Please repeat each line below exactly, with no images in the copy.
··········
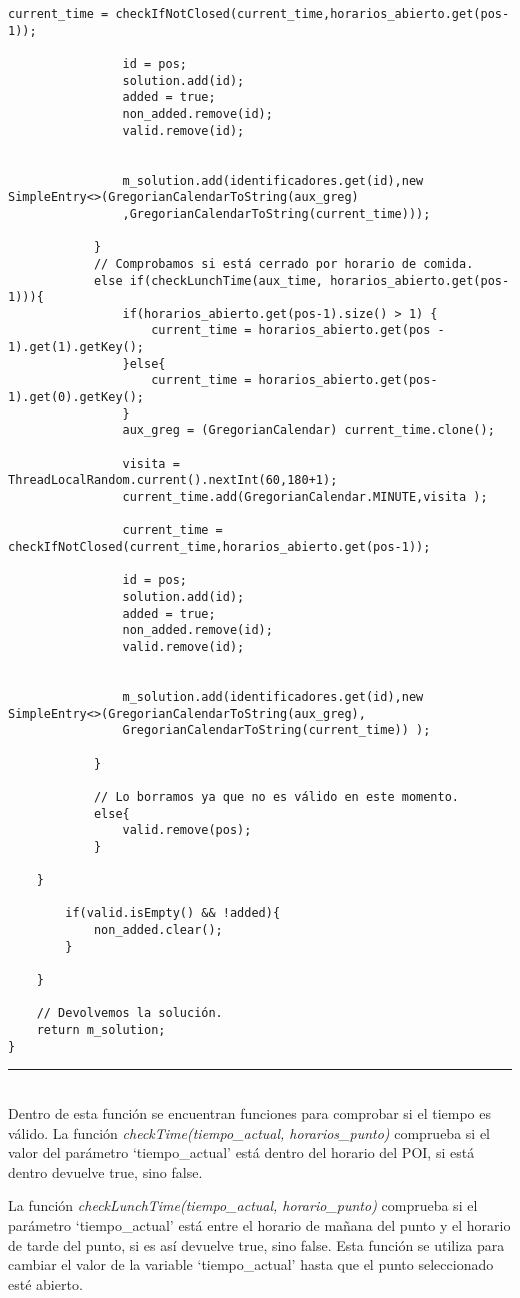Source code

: \begin{lstlisting}[caption=Función para encontrar la ruta entre los puntos seleccionados.]
				current_time = checkIfNotClosed(current_time,horarios_abierto.get(pos-1));
				
				id = pos;
				solution.add(id);
				added = true;
				non_added.remove(id);
				valid.remove(id);
				
				
				m_solution.add(identificadores.get(id),new SimpleEntry<>(GregorianCalendarToString(aux_greg)
				,GregorianCalendarToString(current_time)));
						
			} 
			// Comprobamos si está cerrado por horario de comida.
			else if(checkLunchTime(aux_time, horarios_abierto.get(pos-1))){
				if(horarios_abierto.get(pos-1).size() > 1) {
					current_time = horarios_abierto.get(pos - 1).get(1).getKey();
				}else{ 
					current_time = horarios_abierto.get(pos-1).get(0).getKey();
				}
				aux_greg = (GregorianCalendar) current_time.clone();
				
				visita = ThreadLocalRandom.current().nextInt(60,180+1);
				current_time.add(GregorianCalendar.MINUTE,visita );
				
				current_time = checkIfNotClosed(current_time,horarios_abierto.get(pos-1));
				
				id = pos;
				solution.add(id);
				added = true;
				non_added.remove(id);
				valid.remove(id);
				
				
				m_solution.add(identificadores.get(id),new SimpleEntry<>(GregorianCalendarToString(aux_greg),
				GregorianCalendarToString(current_time)) );
			
			}
			
			// Lo borramos ya que no es válido en este momento.
			else{
				valid.remove(pos);
			}
		
	}
	
		if(valid.isEmpty() && !added){
			non_added.clear();
		}
	
	}
	
	// Devolvemos la solución.
	return m_solution;
}
\end{lstlisting}
\noindent\rule[-1ex]{\textwidth}{1pt}\\

Dentro de esta función se encuentran funciones para comprobar si el tiempo es válido. La función \textit{checkTime(tiempo\_actual, horarios\_punto)} comprueba si el valor del parámetro \enquote*{tiempo\_actual} está dentro del horario del POI, si está dentro devuelve true, sino false.\newline

La función \textit{checkLunchTime(tiempo\_actual, horario\_punto)} comprueba si el parámetro \enquote*{tiempo\_actual} está entre el horario de mañana del punto y el horario de tarde del punto, si es así devuelve true, sino false. Esta función se utiliza para cambiar el valor de la variable \enquote*{tiempo\_actual} hasta que el punto seleccionado esté abierto.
··········
## SOLVED EXERCISE
Source code

: \begin{lstlisting}[caption=Función para encontrar la ruta entre los puntos seleccionados.]
				current_time = checkIfNotClosed(current_time,horarios_abierto.get(pos-1));
				
				id = pos;
				solution.add(id);
				added = true;
				non_added.remove(id);
				valid.remove(id);
				
				
				m_solution.add(identificadores.get(id),new SimpleEntry<>(GregorianCalendarToString(aux_greg)
				,GregorianCalendarToString(current_time)));
						
			} 
			// Comprobamos si está cerrado por horario de comida.
			else if(checkLunchTime(aux_time, horarios_abierto.get(pos-1))){
				if(horarios_abierto.get(pos-1).size() > 1) {
					current_time = horarios_abierto.get(pos - 1).get(1).getKey();
				}else{ 
					current_time = horarios_abierto.get(pos-1).get(0).getKey();
				}
				aux_greg = (GregorianCalendar) current_time.clone();
				
				visita = ThreadLocalRandom.current().nextInt(60,180+1);
				current_time.add(GregorianCalendar.MINUTE,visita );
				
				current_time = checkIfNotClosed(current_time,horarios_abierto.get(pos-1));
				
				id = pos;
				solution.add(id);
				added = true;
				non_added.remove(id);
				valid.remove(id);
				
				
				m_solution.add(identificadores.get(id),new SimpleEntry<>(GregorianCalendarToString(aux_greg),
				GregorianCalendarToString(current_time)) );
			
			}
			
			// Lo borramos ya que no es válido en este momento.
			else{
				valid.remove(pos);
			}
		
	}
	
		if(valid.isEmpty() && !added){
			non_added.clear();
		}
	
	}
	
	// Devolvemos la solución.
	return m_solution;
}
\end{lstlisting}
\noindent\rule[-1ex]{\textwidth}{1pt}\\

Dentro de esta función se encuentran funciones para comprobar si el tiempo es válido. La función \textit{checkTime(tiempo\_actual, horarios\_punto)} comprueba si el valor del parámetro \enquote*{tiempo\_actual} está dentro del horario del POI, si está dentro devuelve true, sino false.\newline

La función \textit{checkLunchTime(tiempo\_actual, horario\_punto)} comprueba si el parámetro \enquote*{tiempo\_actual} está entre el horario de mañana del punto y el horario de tarde del punto, si es así devuelve true, sino false. Esta función se utiliza para cambiar el valor de la variable \enquote*{tiempo\_actual} hasta que el punto seleccionado esté abierto.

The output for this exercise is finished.